▶ _RECORDS SUPPLIED_:
★ ★ ★
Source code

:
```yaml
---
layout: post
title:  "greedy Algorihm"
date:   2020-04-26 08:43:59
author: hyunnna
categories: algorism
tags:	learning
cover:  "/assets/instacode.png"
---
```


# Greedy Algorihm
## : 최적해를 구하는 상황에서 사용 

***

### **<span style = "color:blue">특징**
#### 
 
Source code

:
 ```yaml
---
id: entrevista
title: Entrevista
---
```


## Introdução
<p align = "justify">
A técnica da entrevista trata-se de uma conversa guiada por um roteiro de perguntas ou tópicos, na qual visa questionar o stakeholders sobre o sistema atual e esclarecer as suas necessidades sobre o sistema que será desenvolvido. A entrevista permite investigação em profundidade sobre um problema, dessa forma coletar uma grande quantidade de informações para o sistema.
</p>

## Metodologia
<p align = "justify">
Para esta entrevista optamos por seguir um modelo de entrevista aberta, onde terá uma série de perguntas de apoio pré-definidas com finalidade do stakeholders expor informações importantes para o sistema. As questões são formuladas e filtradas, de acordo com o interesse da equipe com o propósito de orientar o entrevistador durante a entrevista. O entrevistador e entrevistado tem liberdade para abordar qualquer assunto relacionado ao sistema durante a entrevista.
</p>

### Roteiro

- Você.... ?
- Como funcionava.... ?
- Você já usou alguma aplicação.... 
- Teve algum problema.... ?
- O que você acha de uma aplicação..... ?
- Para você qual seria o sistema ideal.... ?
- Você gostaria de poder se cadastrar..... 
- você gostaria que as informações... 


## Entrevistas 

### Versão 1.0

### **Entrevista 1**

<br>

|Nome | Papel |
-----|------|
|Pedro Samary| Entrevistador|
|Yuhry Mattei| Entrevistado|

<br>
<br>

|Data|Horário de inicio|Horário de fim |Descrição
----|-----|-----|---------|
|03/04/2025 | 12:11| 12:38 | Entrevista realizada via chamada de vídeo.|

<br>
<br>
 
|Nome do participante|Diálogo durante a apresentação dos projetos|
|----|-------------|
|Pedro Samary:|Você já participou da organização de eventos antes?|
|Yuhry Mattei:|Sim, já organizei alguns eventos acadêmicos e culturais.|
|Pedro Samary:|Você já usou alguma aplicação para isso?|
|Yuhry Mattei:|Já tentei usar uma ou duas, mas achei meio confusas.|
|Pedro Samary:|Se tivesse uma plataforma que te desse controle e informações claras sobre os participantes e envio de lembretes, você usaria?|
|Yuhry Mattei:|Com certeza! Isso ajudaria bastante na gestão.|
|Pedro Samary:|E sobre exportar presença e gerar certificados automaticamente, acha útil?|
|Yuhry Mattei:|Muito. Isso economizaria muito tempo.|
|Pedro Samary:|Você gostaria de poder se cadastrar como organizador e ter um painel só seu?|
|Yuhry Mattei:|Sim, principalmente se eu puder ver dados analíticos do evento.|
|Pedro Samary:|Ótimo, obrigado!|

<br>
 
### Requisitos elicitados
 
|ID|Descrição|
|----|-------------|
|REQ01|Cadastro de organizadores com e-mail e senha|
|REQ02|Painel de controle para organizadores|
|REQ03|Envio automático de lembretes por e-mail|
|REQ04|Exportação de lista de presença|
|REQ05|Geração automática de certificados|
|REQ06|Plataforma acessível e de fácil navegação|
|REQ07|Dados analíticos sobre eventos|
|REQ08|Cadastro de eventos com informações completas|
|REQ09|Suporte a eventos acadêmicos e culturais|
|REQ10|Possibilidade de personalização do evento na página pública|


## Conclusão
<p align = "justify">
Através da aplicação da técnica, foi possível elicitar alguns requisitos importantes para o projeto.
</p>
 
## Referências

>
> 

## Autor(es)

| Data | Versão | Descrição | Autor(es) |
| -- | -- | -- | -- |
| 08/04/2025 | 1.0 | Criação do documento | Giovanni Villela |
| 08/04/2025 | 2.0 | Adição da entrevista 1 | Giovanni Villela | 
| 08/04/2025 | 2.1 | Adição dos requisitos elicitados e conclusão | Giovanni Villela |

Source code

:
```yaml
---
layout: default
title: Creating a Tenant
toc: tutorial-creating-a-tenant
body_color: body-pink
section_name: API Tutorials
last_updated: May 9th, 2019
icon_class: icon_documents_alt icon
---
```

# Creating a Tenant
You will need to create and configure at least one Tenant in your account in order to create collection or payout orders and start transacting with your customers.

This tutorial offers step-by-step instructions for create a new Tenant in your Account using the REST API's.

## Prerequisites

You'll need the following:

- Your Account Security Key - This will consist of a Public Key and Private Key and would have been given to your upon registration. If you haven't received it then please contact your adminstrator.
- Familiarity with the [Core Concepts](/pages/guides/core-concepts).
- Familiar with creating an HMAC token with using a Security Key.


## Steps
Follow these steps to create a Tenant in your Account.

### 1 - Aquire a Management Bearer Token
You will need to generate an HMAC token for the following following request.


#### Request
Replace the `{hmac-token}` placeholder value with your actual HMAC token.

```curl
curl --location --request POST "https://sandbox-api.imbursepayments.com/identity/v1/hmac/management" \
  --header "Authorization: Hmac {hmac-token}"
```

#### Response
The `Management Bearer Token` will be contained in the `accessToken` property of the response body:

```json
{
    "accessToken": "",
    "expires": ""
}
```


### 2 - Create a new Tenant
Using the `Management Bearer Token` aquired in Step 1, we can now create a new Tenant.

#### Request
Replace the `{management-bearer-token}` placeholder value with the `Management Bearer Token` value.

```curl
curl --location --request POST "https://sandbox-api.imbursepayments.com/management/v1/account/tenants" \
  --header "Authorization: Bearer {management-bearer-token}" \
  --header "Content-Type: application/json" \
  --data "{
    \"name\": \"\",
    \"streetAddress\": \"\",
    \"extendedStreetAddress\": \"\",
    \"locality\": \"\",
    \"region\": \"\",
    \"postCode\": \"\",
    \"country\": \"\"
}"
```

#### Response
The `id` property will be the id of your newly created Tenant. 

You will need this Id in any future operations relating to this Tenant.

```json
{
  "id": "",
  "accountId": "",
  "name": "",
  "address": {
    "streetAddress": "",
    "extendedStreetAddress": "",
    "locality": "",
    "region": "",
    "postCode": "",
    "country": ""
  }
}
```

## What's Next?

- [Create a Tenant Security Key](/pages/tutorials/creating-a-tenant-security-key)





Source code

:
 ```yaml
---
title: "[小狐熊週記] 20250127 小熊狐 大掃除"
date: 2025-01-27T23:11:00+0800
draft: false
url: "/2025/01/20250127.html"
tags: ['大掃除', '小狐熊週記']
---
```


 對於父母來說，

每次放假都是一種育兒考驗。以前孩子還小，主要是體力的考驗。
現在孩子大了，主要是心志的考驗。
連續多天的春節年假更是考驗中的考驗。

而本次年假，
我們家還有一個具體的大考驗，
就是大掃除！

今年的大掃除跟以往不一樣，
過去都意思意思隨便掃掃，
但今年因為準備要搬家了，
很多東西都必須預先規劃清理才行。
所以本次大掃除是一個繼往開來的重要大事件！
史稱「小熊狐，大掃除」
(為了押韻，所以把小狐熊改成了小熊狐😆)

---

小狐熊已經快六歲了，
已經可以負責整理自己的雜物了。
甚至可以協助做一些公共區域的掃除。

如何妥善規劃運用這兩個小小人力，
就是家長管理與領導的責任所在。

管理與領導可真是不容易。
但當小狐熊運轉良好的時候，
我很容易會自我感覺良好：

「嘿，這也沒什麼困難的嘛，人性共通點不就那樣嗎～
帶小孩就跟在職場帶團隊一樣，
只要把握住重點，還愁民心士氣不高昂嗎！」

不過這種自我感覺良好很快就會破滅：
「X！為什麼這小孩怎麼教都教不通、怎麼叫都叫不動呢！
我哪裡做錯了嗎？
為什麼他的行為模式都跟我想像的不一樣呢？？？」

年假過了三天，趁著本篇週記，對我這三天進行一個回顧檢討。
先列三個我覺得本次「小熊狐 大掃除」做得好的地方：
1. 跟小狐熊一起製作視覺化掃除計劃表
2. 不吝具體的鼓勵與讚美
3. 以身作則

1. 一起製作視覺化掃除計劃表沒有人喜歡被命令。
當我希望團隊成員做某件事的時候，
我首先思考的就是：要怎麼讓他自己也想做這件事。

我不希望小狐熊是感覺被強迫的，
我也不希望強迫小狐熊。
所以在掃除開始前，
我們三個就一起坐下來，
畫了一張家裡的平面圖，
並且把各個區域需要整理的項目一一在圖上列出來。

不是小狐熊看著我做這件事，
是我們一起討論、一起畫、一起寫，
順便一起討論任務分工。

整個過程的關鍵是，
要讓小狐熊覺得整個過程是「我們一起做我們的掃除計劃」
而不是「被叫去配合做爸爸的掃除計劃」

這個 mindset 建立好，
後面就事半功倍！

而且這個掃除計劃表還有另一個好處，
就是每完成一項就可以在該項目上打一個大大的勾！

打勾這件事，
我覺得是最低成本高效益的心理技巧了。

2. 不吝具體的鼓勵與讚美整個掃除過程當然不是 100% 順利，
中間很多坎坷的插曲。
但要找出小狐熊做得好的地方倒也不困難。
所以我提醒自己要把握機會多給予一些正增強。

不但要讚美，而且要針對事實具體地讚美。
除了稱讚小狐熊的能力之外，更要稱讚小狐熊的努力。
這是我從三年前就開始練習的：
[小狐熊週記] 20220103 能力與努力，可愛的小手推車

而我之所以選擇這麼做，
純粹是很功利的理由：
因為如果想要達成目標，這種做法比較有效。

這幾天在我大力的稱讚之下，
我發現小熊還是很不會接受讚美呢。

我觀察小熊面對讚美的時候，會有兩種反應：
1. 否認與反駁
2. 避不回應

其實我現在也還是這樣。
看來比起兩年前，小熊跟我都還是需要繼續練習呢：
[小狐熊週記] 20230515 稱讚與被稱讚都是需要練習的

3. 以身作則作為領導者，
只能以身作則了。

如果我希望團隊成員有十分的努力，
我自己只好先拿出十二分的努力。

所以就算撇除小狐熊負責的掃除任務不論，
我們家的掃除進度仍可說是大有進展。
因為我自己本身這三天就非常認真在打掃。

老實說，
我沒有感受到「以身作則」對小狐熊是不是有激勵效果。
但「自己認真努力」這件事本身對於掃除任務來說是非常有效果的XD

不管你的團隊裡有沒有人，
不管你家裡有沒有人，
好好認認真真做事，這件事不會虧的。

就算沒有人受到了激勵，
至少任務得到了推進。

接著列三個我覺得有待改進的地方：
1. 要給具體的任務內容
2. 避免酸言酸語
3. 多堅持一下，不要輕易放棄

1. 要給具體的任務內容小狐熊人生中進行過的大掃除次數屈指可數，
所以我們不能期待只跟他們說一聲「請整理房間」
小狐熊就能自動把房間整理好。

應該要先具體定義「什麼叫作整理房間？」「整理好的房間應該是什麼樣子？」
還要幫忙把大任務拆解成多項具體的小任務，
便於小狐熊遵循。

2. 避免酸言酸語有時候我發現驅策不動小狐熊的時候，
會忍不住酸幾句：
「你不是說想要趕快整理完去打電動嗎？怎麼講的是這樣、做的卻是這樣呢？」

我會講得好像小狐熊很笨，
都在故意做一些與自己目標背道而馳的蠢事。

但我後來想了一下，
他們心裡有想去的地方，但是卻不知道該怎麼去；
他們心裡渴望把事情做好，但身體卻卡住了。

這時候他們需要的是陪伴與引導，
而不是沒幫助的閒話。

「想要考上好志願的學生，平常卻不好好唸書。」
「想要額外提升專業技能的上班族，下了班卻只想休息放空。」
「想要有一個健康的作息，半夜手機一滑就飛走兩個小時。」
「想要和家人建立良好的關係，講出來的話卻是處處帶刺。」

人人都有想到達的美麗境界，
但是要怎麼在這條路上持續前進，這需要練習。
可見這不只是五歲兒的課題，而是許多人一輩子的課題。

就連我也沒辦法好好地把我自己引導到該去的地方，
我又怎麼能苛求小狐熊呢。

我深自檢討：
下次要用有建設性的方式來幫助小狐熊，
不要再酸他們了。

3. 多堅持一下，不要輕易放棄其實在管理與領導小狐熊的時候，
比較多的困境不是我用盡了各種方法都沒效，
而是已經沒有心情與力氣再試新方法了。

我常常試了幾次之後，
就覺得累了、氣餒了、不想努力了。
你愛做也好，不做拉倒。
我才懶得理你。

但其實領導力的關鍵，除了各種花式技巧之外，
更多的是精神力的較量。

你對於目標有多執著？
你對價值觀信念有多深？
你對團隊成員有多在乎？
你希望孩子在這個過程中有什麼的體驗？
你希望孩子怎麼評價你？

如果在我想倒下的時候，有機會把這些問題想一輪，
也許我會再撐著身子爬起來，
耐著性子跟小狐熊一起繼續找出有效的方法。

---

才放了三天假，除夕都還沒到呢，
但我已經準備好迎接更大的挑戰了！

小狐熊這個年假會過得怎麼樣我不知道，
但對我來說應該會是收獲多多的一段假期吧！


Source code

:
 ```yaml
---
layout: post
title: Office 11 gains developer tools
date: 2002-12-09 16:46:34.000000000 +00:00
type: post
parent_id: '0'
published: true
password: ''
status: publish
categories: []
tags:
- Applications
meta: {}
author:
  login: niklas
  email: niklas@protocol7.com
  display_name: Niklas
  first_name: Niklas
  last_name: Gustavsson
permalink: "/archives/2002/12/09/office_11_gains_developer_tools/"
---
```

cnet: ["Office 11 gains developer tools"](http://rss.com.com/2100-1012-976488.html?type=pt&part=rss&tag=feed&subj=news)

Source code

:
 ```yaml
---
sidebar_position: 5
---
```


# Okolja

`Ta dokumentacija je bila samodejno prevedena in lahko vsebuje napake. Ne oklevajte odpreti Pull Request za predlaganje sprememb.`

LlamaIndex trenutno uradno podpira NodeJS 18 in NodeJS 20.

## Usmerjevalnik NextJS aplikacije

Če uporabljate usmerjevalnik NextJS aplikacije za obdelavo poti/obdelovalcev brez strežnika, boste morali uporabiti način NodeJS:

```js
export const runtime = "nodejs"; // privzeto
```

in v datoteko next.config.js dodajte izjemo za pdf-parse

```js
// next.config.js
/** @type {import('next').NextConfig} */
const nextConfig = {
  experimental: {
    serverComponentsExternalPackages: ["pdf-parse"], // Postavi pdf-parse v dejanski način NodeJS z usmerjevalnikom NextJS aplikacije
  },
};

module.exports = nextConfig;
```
★ ★ ★
▶ _ASSIGNED TASK_:
Lines after the one containing "de eventos antes?|" are left out; every line from the start of the entries through that line is restated word for word.

▶ _ANSWER TO THE EXERCISE_:
Source code

:
```yaml
---
layout: post
title:  "greedy Algorihm"
date:   2020-04-26 08:43:59
author: hyunnna
categories: algorism
tags:	learning
cover:  "/assets/instacode.png"
---
```


# Greedy Algorihm
## : 최적해를 구하는 상황에서 사용 

***

### **<span style = "color:blue">특징**
#### 
 
Source code

:
 ```yaml
---
id: entrevista
title: Entrevista
---
```


## Introdução
<p align = "justify">
A técnica da entrevista trata-se de uma conversa guiada por um roteiro de perguntas ou tópicos, na qual visa questionar o stakeholders sobre o sistema atual e esclarecer as suas necessidades sobre o sistema que será desenvolvido. A entrevista permite investigação em profundidade sobre um problema, dessa forma coletar uma grande quantidade de informações para o sistema.
</p>

## Metodologia
<p align = "justify">
Para esta entrevista optamos por seguir um modelo de entrevista aberta, onde terá uma série de perguntas de apoio pré-definidas com finalidade do stakeholders expor informações importantes para o sistema. As questões são formuladas e filtradas, de acordo com o interesse da equipe com o propósito de orientar o entrevistador durante a entrevista. O entrevistador e entrevistado tem liberdade para abordar qualquer assunto relacionado ao sistema durante a entrevista.
</p>

### Roteiro

- Você.... ?
- Como funcionava.... ?
- Você já usou alguma aplicação.... 
- Teve algum problema.... ?
- O que você acha de uma aplicação..... ?
- Para você qual seria o sistema ideal.... ?
- Você gostaria de poder se cadastrar..... 
- você gostaria que as informações... 


## Entrevistas 

### Versão 1.0

### **Entrevista 1**

<br>

|Nome | Papel |
-----|------|
|Pedro Samary| Entrevistador|
|Yuhry Mattei| Entrevistado|

<br>
<br>

|Data|Horário de inicio|Horário de fim |Descrição
----|-----|-----|---------|
|03/04/2025 | 12:11| 12:38 | Entrevista realizada via chamada de vídeo.|

<br>
<br>
 
|Nome do participante|Diálogo durante a apresentação dos projetos|
|----|-------------|
|Pedro Samary:|Você já participou da organização de eventos antes?|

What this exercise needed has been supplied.